[Start of section]

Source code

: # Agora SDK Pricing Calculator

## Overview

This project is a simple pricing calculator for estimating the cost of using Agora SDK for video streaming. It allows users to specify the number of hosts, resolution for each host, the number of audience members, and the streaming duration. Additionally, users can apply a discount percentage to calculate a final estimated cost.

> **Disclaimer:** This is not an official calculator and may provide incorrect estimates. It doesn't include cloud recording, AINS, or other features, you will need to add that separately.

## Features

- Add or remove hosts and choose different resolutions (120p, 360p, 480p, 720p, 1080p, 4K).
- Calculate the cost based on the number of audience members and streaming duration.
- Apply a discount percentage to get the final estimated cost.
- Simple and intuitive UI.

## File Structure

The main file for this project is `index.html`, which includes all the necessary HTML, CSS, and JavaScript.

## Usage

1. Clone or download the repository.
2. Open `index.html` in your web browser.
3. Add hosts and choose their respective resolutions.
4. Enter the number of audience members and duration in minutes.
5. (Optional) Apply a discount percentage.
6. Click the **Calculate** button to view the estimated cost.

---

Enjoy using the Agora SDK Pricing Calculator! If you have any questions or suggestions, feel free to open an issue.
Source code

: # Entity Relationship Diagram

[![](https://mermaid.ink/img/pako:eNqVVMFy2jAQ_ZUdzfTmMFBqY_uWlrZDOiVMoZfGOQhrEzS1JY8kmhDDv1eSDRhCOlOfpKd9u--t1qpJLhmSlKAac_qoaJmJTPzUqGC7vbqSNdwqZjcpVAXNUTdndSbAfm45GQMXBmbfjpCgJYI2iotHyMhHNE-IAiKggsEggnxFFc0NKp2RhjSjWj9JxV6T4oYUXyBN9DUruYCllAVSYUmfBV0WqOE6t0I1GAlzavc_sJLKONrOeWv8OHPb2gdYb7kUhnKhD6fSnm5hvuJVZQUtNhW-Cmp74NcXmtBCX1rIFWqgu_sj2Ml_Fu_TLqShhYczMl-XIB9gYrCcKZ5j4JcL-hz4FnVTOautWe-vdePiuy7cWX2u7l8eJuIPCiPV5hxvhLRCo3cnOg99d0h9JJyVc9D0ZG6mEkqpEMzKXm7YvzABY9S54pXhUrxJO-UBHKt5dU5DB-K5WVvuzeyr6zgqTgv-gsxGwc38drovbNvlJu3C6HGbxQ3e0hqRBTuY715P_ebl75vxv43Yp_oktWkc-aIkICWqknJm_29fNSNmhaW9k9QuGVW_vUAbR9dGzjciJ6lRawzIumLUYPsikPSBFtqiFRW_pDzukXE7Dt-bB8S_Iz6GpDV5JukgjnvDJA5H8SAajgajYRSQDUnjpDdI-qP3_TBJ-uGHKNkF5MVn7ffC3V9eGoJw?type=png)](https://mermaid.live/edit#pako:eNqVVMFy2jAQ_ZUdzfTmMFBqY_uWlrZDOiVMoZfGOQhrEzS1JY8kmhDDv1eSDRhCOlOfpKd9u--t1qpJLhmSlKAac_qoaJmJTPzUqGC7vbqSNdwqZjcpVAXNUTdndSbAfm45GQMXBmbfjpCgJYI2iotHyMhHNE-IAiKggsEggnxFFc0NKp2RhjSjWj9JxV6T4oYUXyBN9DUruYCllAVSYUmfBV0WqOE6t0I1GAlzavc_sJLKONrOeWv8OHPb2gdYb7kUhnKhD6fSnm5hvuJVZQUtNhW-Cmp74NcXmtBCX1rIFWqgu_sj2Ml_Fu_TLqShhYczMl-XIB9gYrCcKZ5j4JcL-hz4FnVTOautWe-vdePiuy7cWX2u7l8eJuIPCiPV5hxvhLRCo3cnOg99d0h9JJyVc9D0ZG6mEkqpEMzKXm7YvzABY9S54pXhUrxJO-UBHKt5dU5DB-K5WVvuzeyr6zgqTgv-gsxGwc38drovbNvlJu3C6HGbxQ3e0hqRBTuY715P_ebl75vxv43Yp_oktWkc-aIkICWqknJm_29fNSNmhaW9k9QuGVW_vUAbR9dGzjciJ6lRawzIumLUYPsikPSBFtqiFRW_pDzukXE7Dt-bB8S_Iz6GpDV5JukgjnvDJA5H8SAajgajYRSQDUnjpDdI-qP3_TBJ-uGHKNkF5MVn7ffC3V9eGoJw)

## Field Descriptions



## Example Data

[End of section]

> **Exercise description**
Word for word, write out each record shown above.

> **Output for this task**
Source code

: # Agora SDK Pricing Calculator

## Overview

This project is a simple pricing calculator for estimating the cost of using Agora SDK for video streaming. It allows users to specify the number of hosts, resolution for each host, the number of audience members, and the streaming duration. Additionally, users can apply a discount percentage to calculate a final estimated cost.

> **Disclaimer:** This is not an official calculator and may provide incorrect estimates. It doesn't include cloud recording, AINS, or other features, you will need to add that separately.

## Features

- Add or remove hosts and choose different resolutions (120p, 360p, 480p, 720p, 1080p, 4K).
- Calculate the cost based on the number of audience members and streaming duration.
- Apply a discount percentage to get the final estimated cost.
- Simple and intuitive UI.

## File Structure

The main file for this project is `index.html`, which includes all the necessary HTML, CSS, and JavaScript.

## Usage

1. Clone or download the repository.
2. Open `index.html` in your web browser.
3. Add hosts and choose their respective resolutions.
4. Enter the number of audience members and duration in minutes.
5. (Optional) Apply a discount percentage.
6. Click the **Calculate** button to view the estimated cost.

---

Enjoy using the Agora SDK Pricing Calculator! If you have any questions or suggestions, feel free to open an issue.
Source code

: # Entity Relationship Diagram

[![](https://mermaid.ink/img/pako:eNqVVMFy2jAQ_ZUdzfTmMFBqY_uWlrZDOiVMoZfGOQhrEzS1JY8kmhDDv1eSDRhCOlOfpKd9u--t1qpJLhmSlKAac_qoaJmJTPzUqGC7vbqSNdwqZjcpVAXNUTdndSbAfm45GQMXBmbfjpCgJYI2iotHyMhHNE-IAiKggsEggnxFFc0NKp2RhjSjWj9JxV6T4oYUXyBN9DUruYCllAVSYUmfBV0WqOE6t0I1GAlzavc_sJLKONrOeWv8OHPb2gdYb7kUhnKhD6fSnm5hvuJVZQUtNhW-Cmp74NcXmtBCX1rIFWqgu_sj2Ml_Fu_TLqShhYczMl-XIB9gYrCcKZ5j4JcL-hz4FnVTOautWe-vdePiuy7cWX2u7l8eJuIPCiPV5hxvhLRCo3cnOg99d0h9JJyVc9D0ZG6mEkqpEMzKXm7YvzABY9S54pXhUrxJO-UBHKt5dU5DB-K5WVvuzeyr6zgqTgv-gsxGwc38drovbNvlJu3C6HGbxQ3e0hqRBTuY715P_ebl75vxv43Yp_oktWkc-aIkICWqknJm_29fNSNmhaW9k9QuGVW_vUAbR9dGzjciJ6lRawzIumLUYPsikPSBFtqiFRW_pDzukXE7Dt-bB8S_Iz6GpDV5JukgjnvDJA5H8SAajgajYRSQDUnjpDdI-qP3_TBJ-uGHKNkF5MVn7ffC3V9eGoJw?type=png)](https://mermaid.live/edit#pako:eNqVVMFy2jAQ_ZUdzfTmMFBqY_uWlrZDOiVMoZfGOQhrEzS1JY8kmhDDv1eSDRhCOlOfpKd9u--t1qpJLhmSlKAac_qoaJmJTPzUqGC7vbqSNdwqZjcpVAXNUTdndSbAfm45GQMXBmbfjpCgJYI2iotHyMhHNE-IAiKggsEggnxFFc0NKp2RhjSjWj9JxV6T4oYUXyBN9DUruYCllAVSYUmfBV0WqOE6t0I1GAlzavc_sJLKONrOeWv8OHPb2gdYb7kUhnKhD6fSnm5hvuJVZQUtNhW-Cmp74NcXmtBCX1rIFWqgu_sj2Ml_Fu_TLqShhYczMl-XIB9gYrCcKZ5j4JcL-hz4FnVTOautWe-vdePiuy7cWX2u7l8eJuIPCiPV5hxvhLRCo3cnOg99d0h9JJyVc9D0ZG6mEkqpEMzKXm7YvzABY9S54pXhUrxJO-UBHKt5dU5DB-K5WVvuzeyr6zgqTgv-gsxGwc38drovbNvlJu3C6HGbxQ3e0hqRBTuY715P_ebl75vxv43Yp_oktWkc-aIkICWqknJm_29fNSNmhaW9k9QuGVW_vUAbR9dGzjciJ6lRawzIumLUYPsikPSBFtqiFRW_pDzukXE7Dt-bB8S_Iz6GpDV5JukgjnvDJA5H8SAajgajYRSQDUnjpDdI-qP3_TBJ-uGHKNkF5MVn7ffC3V9eGoJw)

## Field Descriptions



## Example Data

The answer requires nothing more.